Freekey Zekey: Book Of Ezekiel

The transition from executive to artist and artist to executive is nothing new. Some do it well and others…not so much. Unfortunately, Diplomat Records president Freekey Zekey’s debut album, Book of Ezekiel (Diplomat/Asylum) is far from a smooth transition. When an album holds 18 tracks you get the idea that the artist has something to say. But when everything that is said is saturated with misogyny, gratuitous sexual references and bad production it’s not really worth much. Although you can’t blame Zeke for trying, it’s obvious that rapping is not his strong point. The beginning of the album is similar to a sinking ship and each song adds more heavy cargo to take it under. The track “Daddy Back” is more than a little vulgar contrasted with soft guitar strings and crappy lyrics. Fellow Dip Set artist, Santana adds his own flair but fails to make it worthy of a second listen. Despite a notable dedication to the chopped and screwed music style, on the aptly titled “Crunk’d Up” nothing can stop this downward spiral. Continuing to move in the wrong direction is the song “Hater What You Lookin’ At?” It does have a club worthy beat, so long as you don’t listen to the third grade lyrics “Hater what you lookin’ at?
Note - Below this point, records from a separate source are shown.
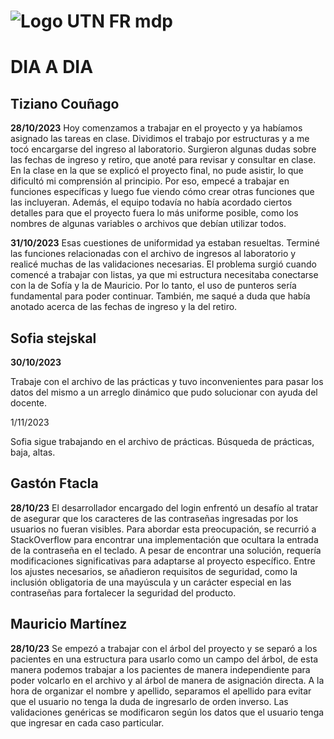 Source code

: # ![Logo UTN FR mdp]([URL_de_la_imagen](https://campus.mdp.utn.edu.ar/pluginfile.php/1/theme_moove/logo/1692727069/UTN-iso-new.png))
 # DIA A DIA

## Tiziano Couñago

**28/10/2023** 
Hoy comenzamos a trabajar en el proyecto y ya habíamos asignado las tareas en clase. Dividimos el trabajo por estructuras 
y a me tocó encargarse del ingreso al laboratorio.
Surgieron algunas dudas sobre las fechas de ingreso y retiro, que anoté para revisar y consultar en clase. 
En la clase en la que se explicó el proyecto final, no pude asistir, lo que dificultó mi comprensión al principio. 
Por eso, empecé a trabajar en funciones específicas y luego fue viendo cómo crear otras funciones que las incluyeran. 
Además, el equipo todavía no había acordado ciertos detalles para que el proyecto fuera lo más uniforme posible,
como los nombres de algunas variables o archivos que debían utilizar todos.

**31/10/2023**
Esas cuestiones de uniformidad ya estaban resueltas. 
Terminé las funciones relacionadas con el archivo de ingresos al laboratorio y realicé muchas de las validaciones necesarias. 
El problema surgió cuando comencé a trabajar con listas, ya que mi estructura necesitaba conectarse con la de Sofía y la de Mauricio.
Por lo tanto, el uso de punteros sería fundamental para poder continuar. 
También, me saqué a duda que había anotado acerca de las fechas de ingreso y la del retiro.

## Sofia stejskal

 **30/10/2023**

Trabaje con el archivo de las prácticas y tuvo inconvenientes para pasar los datos del mismo a un arreglo dinámico que pudo solucionar con ayuda del docente. 

 1/11/2023

Sofia sigue trabajando en el archivo de prácticas. Búsqueda de prácticas, baja, altas. 



## Gastón Ftacla

**28/10/23**
El desarrollador encargado del login enfrentó un desafío al tratar de asegurar que los caracteres de las contraseñas ingresadas por los usuarios no fueran visibles. 
Para abordar esta preocupación, se recurrió a StackOverflow para encontrar una implementación que ocultara la entrada de la contraseña en el teclado. A pesar de encontrar una solución, 
requería modificaciones significativas para adaptarse al proyecto específico. Entre los ajustes necesarios, se añadieron requisitos de seguridad, 
como la inclusión obligatoria de una mayúscula y un carácter especial en las contraseñas para fortalecer la seguridad del producto.


## Mauricio Martínez
**28/10/23**
Se empezó a trabajar con el árbol del proyecto y se separó a los pacientes en una estructura para usarlo como un campo del árbol, 
de esta manera podemos trabajar a los pacientes de manera independiente para poder volcarlo en el archivo y al árbol de manera de asignación directa.
A la hora de organizar el nombre y apellido, separamos el apellido para evitar que el usuario no tenga la duda de ingresarlo de orden inverso. 
Las validaciones genéricas se modificaron según los datos que el usuario tenga que ingresar en cada caso particular.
What you lookin’ at? Go and get some paper stacks.” Painful. There are a few slower tempo tracks that are definitely easier to stomach such as “Like This” and “Killem Killem” which features another solid, yet simple, performance from Santana. Then there’s “Bottom Bitch” a typical rapper’s equivalent to a love song describing the overdone Bonnie and Clyde theme. You know the type. She’ll transport your drugs over state lines, and so you trust her with your life. Though the topic is overdone, the delivery is a strong contender for one of the better songs on the album.Freekey Zekey may be a good business man, but a rapper he’s not. This album attempts to put him in shoes that just don’t fit. Mostly every guest appearance outshines him. Like any new artist, Zeke has work to do. Just for effort and for being smart enough to put Cam’ron and Jim Jones on the album, he gets kudos. But the lyrical content is lame and uninspiring. If he decides to step to the mic again, one can only hope that he finds a more comfortable flow that doesn’t hurt the ears.